To: jwparkerjr
I am recalling all of this from memories that are over 25 years old now, so I could be off in some respects, but the overall idea is valid. Apple made it very difficult to be a developer, IBM practically begged you to develop and share.
You're half right. It wasn't the developer aspect that gave Microsoft OS machines the edge because most consumers aren't developers. It was simply that the price was hundreds of dollars less. Most first time computer consumers then thought "A computer is a computer is a computer" and thought that with the hundreds of dollars in savings they could buy all sorts of software, too. They entered upon the wide path and never knew anything different until relatively recently.
32 posted on
04/12/2008 7:22:56 AM PDT by
aruanan
To: aruanan
“You’re half right. It wasn’t the developer aspect that gave Microsoft OS machines the edge because most consumers aren’t developers. It was simply that the price was hundreds of dollars less. Most first time computer consumers then thought “A computer is a computer is a computer” and thought that with the hundreds of dollars in savings they could buy all sorts of software, too. They entered upon the wide path and never knew anything different until relatively recently.”
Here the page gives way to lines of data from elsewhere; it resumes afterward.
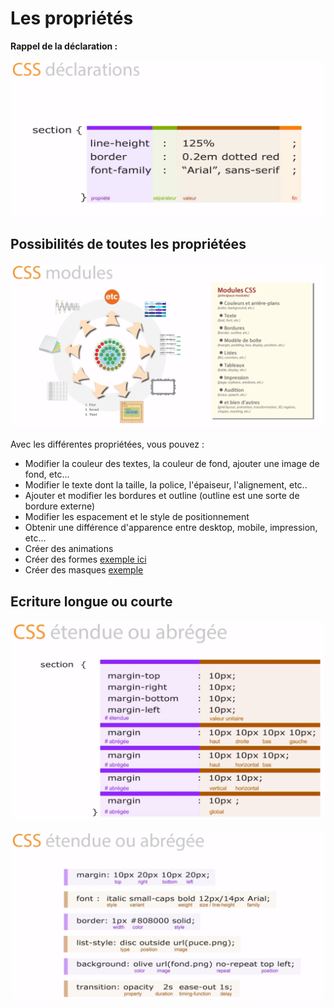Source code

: # Les propriétés

**Rappel de la déclaration :**

![rappel](img/declaration.png)


## Possibilités de toutes les propriétées

![liste](img/listing.png)

Avec les différentes propriétées, vous pouvez :

- Modifier la couleur des textes, la couleur de fond, ajouter une image de fond, etc...
- Modifier le texte dont la taille, la police, l'épaiseur, l'alignement, etc..
- Ajouter et modifier les bordures et outline (outline est une sorte de bordure externe)
- Modifier les espacement et le style de positionnement
- Obtenir une différence d'apparence entre desktop, mobile, impression, etc...
- Créer des animations
- Créer des formes [exemple ici](https://css-tricks.com/examples/ShapesOfCSS/)
- Créer des masques [exemple](https://css-tricks.com/clipping-masking-css/)


## Ecriture longue ou courte

![liste](img/margin-1.png)


![liste](img/courtes.png)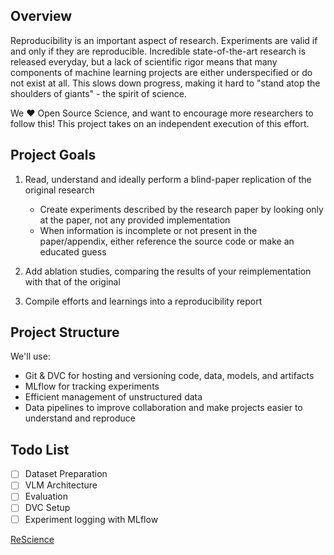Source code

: ## Overview

Reproducibility is an important aspect of research. Experiments are valid if and only if they are reproducible. Incredible state-of-the-art research is released everyday, but a lack of scientific rigor means that many components of machine learning projects are either underspecified or do not exist at all. This slows down progress, making it hard to "stand atop the shoulders of giants" - the spirit of science.

We ❤️ Open Source Science, and want to encourage more researchers to follow this! This project takes on an independent execution of this effort.

## Project Goals

1. Read, understand and ideally perform a blind-paper replication of the original research
   - Create experiments described by the research paper by looking only at the paper, not any provided implementation
   - When information is incomplete or not present in the paper/appendix, either reference the source code or make an educated guess

2. Add ablation studies, comparing the results of your reimplementation with that of the original

3. Compile efforts and learnings into a reproducibility report

## Project Structure

We'll use:
- Git & DVC for hosting and versioning code, data, models, and artifacts
- MLflow for tracking experiments
- Efficient management of unstructured data
- Data pipelines to improve collaboration and make projects easier to understand and reproduce

## Todo List

* [ ] Dataset Preparation
* [ ] VLM Architecture
* [ ] Evaluation
* [ ] DVC Setup
* [ ] Experiment logging with MLflow

[ReScience](https://rescience.github.io/)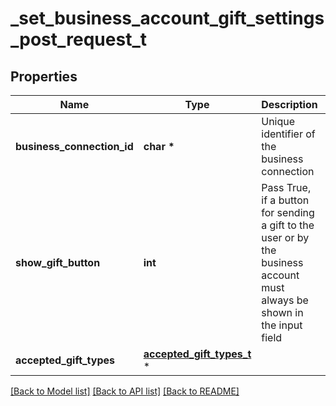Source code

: # _set_business_account_gift_settings_post_request_t

## Properties
Name | Type | Description | Notes
------------ | ------------- | ------------- | -------------
**business_connection_id** | **char \*** | Unique identifier of the business connection | 
**show_gift_button** | **int** | Pass True, if a button for sending a gift to the user or by the business account must always be shown in the input field | 
**accepted_gift_types** | [**accepted_gift_types_t**](accepted_gift_types.md) \* |  | 

[[Back to Model list]](../README.md#documentation-for-models) [[Back to API list]](../README.md#documentation-for-api-endpoints) [[Back to README]](../README.md)


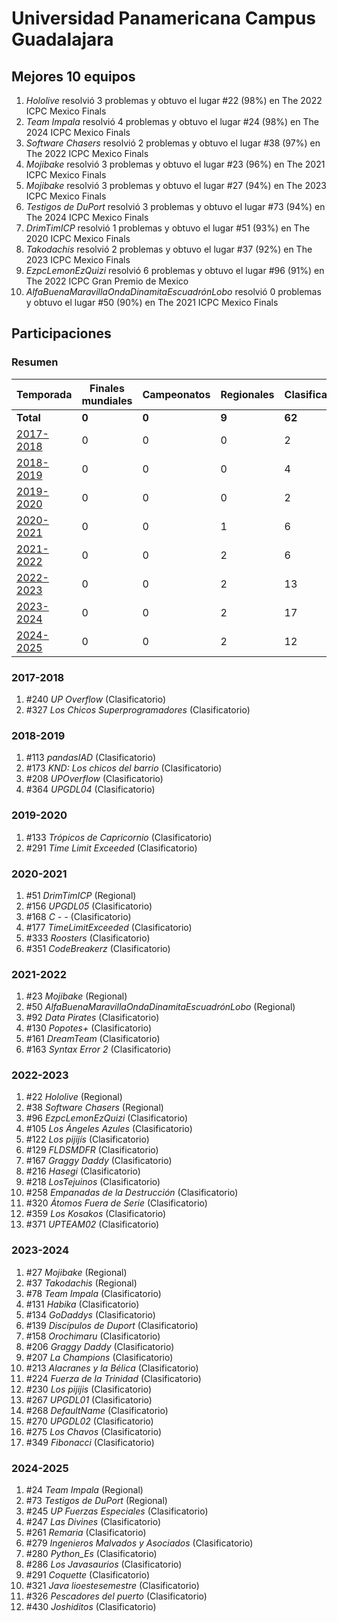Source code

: # Universidad Panamericana Campus Guadalajara

## Mejores 10 equipos

1. _Hololive_ resolvió 3 problemas y obtuvo el lugar #22 (98%) en The 2022 ICPC Mexico Finals
1. _Team Impala_ resolvió 4 problemas y obtuvo el lugar #24 (98%) en The 2024 ICPC Mexico Finals
1. _Software Chasers_ resolvió 2 problemas y obtuvo el lugar #38 (97%) en The 2022 ICPC Mexico Finals
1. _Mojibake_ resolvió 3 problemas y obtuvo el lugar #23 (96%) en The 2021 ICPC Mexico Finals
1. _Mojibake_ resolvió 3 problemas y obtuvo el lugar #27 (94%) en The 2023 ICPC Mexico Finals
1. _Testigos de DuPort_ resolvió 3 problemas y obtuvo el lugar #73 (94%) en The 2024 ICPC Mexico Finals
1. _DrimTimICP_ resolvió 1 problemas y obtuvo el lugar #51 (93%) en The 2020 ICPC Mexico Finals
1. _Takodachis_ resolvió 2 problemas y obtuvo el lugar #37 (92%) en The 2023 ICPC Mexico Finals
1. _EzpcLemonEzQuizi_ resolvió 6 problemas y obtuvo el lugar #96 (91%) en The 2022 ICPC Gran Premio de Mexico
1. _AlfaBuenaMaravillaOndaDinamitaEscuadrónLobo_ resolvió 0 problemas y obtuvo el lugar #50 (90%) en The 2021 ICPC Mexico Finals

## Participaciones

### Resumen

| Temporada | Finales mundiales | Campeonatos | Regionales | Clasificatorios | Equipos |
| --- | --- | --- | --- | --- | --- |
| **Total** | **0** | **0** | **9** | **62** | **62** |
| [2017-2018](#2017-2018) | 0 | 0 | 0 | 2 | 2 |
| [2018-2019](#2018-2019) | 0 | 0 | 0 | 4 | 4 |
| [2019-2020](#2019-2020) | 0 | 0 | 0 | 2 | 2 |
| [2020-2021](#2020-2021) | 0 | 0 | 1 | 6 | 6 |
| [2021-2022](#2021-2022) | 0 | 0 | 2 | 6 | 6 |
| [2022-2023](#2022-2023) | 0 | 0 | 2 | 13 | 13 |
| [2023-2024](#2023-2024) | 0 | 0 | 2 | 17 | 17 |
| [2024-2025](#2024-2025) | 0 | 0 | 2 | 12 | 12 |

### 2017-2018

1. #240 _UP Overflow_ (Clasificatorio)
1. #327 _Los Chicos Superprogramadores_ (Clasificatorio)

### 2018-2019

1. #113 _pandasIAD_ (Clasificatorio)
1. #173 _KND: Los chicos del barrio_ (Clasificatorio)
1. #208 _UPOverflow_ (Clasificatorio)
1. #364 _UPGDL04_ (Clasificatorio)

### 2019-2020

1. #133 _Trópicos de Capricornio_ (Clasificatorio)
1. #291 _Time Limit Exceeded_ (Clasificatorio)

### 2020-2021

1. #51 _DrimTimICP_ (Regional)
1. #156 _UPGDL05_ (Clasificatorio)
1. #168 _C - -_ (Clasificatorio)
1. #177 _TimeLimitExceeded_ (Clasificatorio)
1. #333 _Roosters_ (Clasificatorio)
1. #351 _CodeBreakerz_ (Clasificatorio)

### 2021-2022

1. #23 _Mojibake_ (Regional)
1. #50 _AlfaBuenaMaravillaOndaDinamitaEscuadrónLobo_ (Regional)
1. #92 _Data Pirates_ (Clasificatorio)
1. #130 _Popotes+_ (Clasificatorio)
1. #161 _DreamTeam_ (Clasificatorio)
1. #163 _Syntax Error 2_ (Clasificatorio)

### 2022-2023

1. #22 _Hololive_ (Regional)
1. #38 _Software Chasers_ (Regional)
1. #96 _EzpcLemonEzQuizi_ (Clasificatorio)
1. #105 _Los Ángeles Azules_ (Clasificatorio)
1. #122 _Los pijijís_ (Clasificatorio)
1. #129 _FLDSMDFR_ (Clasificatorio)
1. #167 _Graggy Daddy_ (Clasificatorio)
1. #216 _Hasegi_ (Clasificatorio)
1. #218 _LosTejuinos_ (Clasificatorio)
1. #258 _Empanadas de la Destrucción_ (Clasificatorio)
1. #320 _Átomos Fuera de Serie_ (Clasificatorio)
1. #359 _Los Kosakos_ (Clasificatorio)
1. #371 _UPTEAM02_ (Clasificatorio)

### 2023-2024

1. #27 _Mojibake_ (Regional)
1. #37 _Takodachis_ (Regional)
1. #78 _Team Impala_ (Clasificatorio)
1. #131 _Habika_ (Clasificatorio)
1. #134 _GoDaddys_ (Clasificatorio)
1. #139 _Discípulos de Duport_ (Clasificatorio)
1. #158 _Orochimaru_ (Clasificatorio)
1. #206 _Graggy Daddy_ (Clasificatorio)
1. #207 _La Champions_ (Clasificatorio)
1. #213 _Alacranes y la Bélica_ (Clasificatorio)
1. #224 _Fuerza de la Trinidad_ (Clasificatorio)
1. #230 _Los pijijis_ (Clasificatorio)
1. #267 _UPGDL01_ (Clasificatorio)
1. #268 _DefaultName_ (Clasificatorio)
1. #270 _UPGDL02_ (Clasificatorio)
1. #275 _Los Chavos_ (Clasificatorio)
1. #349 _Fibonacci_ (Clasificatorio)

### 2024-2025

1. #24 _Team Impala_ (Regional)
1. #73 _Testigos de DuPort_ (Regional)
1. #245 _UP Fuerzas Especiales_ (Clasificatorio)
1. #247 _Las Divines_ (Clasificatorio)
1. #261 _Remaria_ (Clasificatorio)
1. #279 _Ingenieros Malvados y Asociados_ (Clasificatorio)
1. #280 _Python_Es_ (Clasificatorio)
1. #286 _Los Javasaurios_ (Clasificatorio)
1. #291 _Coquette_ (Clasificatorio)
1. #321 _Java lioestesemestre_ (Clasificatorio)
1. #326 _Pescadores del puerto_ (Clasificatorio)
1. #430 _Joshiditos_ (Clasificatorio)



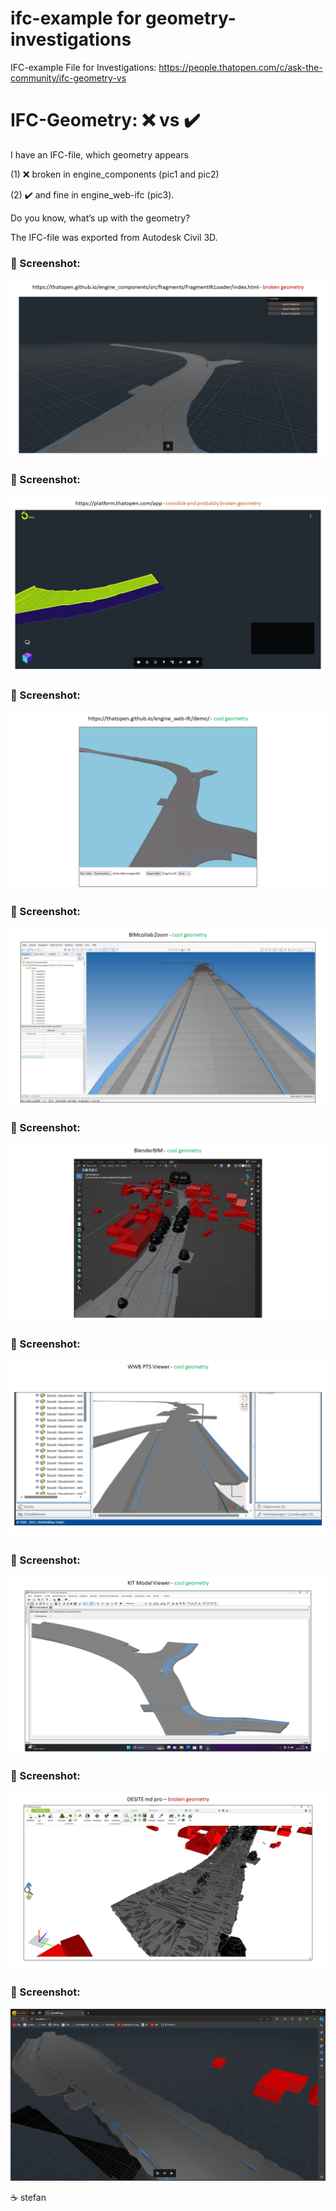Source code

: # ifc-example for geometry-investigations
IFC-example File for Investigations: https://people.thatopen.com/c/ask-the-community/ifc-geometry-vs

# IFC-Geometry: ❌ vs ✔️

I have an IFC-file, which geometry appears

(1) ❌ broken in engine_components (pic1 and pic2)

(2) ✔️ and fine in engine_web-ifc (pic3).

Do you know, what’s up with the geometry?

The IFC-file was exported from Autodesk Civil 3D.

### :camera_flash: Screenshot:
![Screenshot "engine_components"](https://github.com/stefanstoehr/ifc-example/blob/65a8d087e508e363c2835a5438c6402036f57c12/broken_vs_perfect/Folie1.PNG)

### :camera_flash: Screenshot:
![Screenshot "platform_ThatOpen"](https://github.com/stefanstoehr/ifc-example/blob/65a8d087e508e363c2835a5438c6402036f57c12/broken_vs_perfect/Folie2.PNG)

### :camera_flash: Screenshot:
![Screenshot "engine_web-ifc"](https://github.com/stefanstoehr/ifc-example/blob/65a8d087e508e363c2835a5438c6402036f57c12/broken_vs_perfect/Folie3.PNG)

### :camera_flash: Screenshot:
![Screenshot "BIMcollab Zoom"](https://github.com/stefanstoehr/ifc-example/blob/65a8d087e508e363c2835a5438c6402036f57c12/broken_vs_perfect/Folie4.PNG)

### :camera_flash: Screenshot:
![Screenshot "BlenderBIM"](https://github.com/stefanstoehr/ifc-example/blob/65a8d087e508e363c2835a5438c6402036f57c12/broken_vs_perfect/Folie5.PNG)

### :camera_flash: Screenshot:
![Screenshot "PlanTeam-Space"](https://github.com/stefanstoehr/ifc-example/blob/65a8d087e508e363c2835a5438c6402036f57c12/broken_vs_perfect/Folie6.PNG)

### :camera_flash: Screenshot:
![Screenshot "KIT Model Viewer"](https://github.com/stefanstoehr/ifc-example/blob/65a8d087e508e363c2835a5438c6402036f57c12/broken_vs_perfect/Folie7.PNG)

### :camera_flash: Screenshot:
![Screenshot "Desite md pro"](https://github.com/stefanstoehr/ifc-example/blob/65a8d087e508e363c2835a5438c6402036f57c12/broken_vs_perfect/Folie8.PNG)

### :camera_flash: Screenshot:
![Screenshot "engine_components 22.3.2024"](https://github.com/stefanstoehr/ifc-example/blob/65a8d087e508e363c2835a5438c6402036f57c12/broken_vs_perfect/Folie9.png)

☕ stefan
Half right. MSFT cut deals with the systems suppliers which forced them to ship windows on all PCs if they wanted to ship windows on any PC. It c”ame with” and any alternative OS was an extra cost marginally supported option. Even IBM could not resist this deal of the century.
51 posted on
04/12/2008 8:09:08 AM PDT by
Sunnyflorida
(Drill in the Gulf of Mexico/Anwar & we can join OPEC!!! || Write in Thomas Sowell for President.)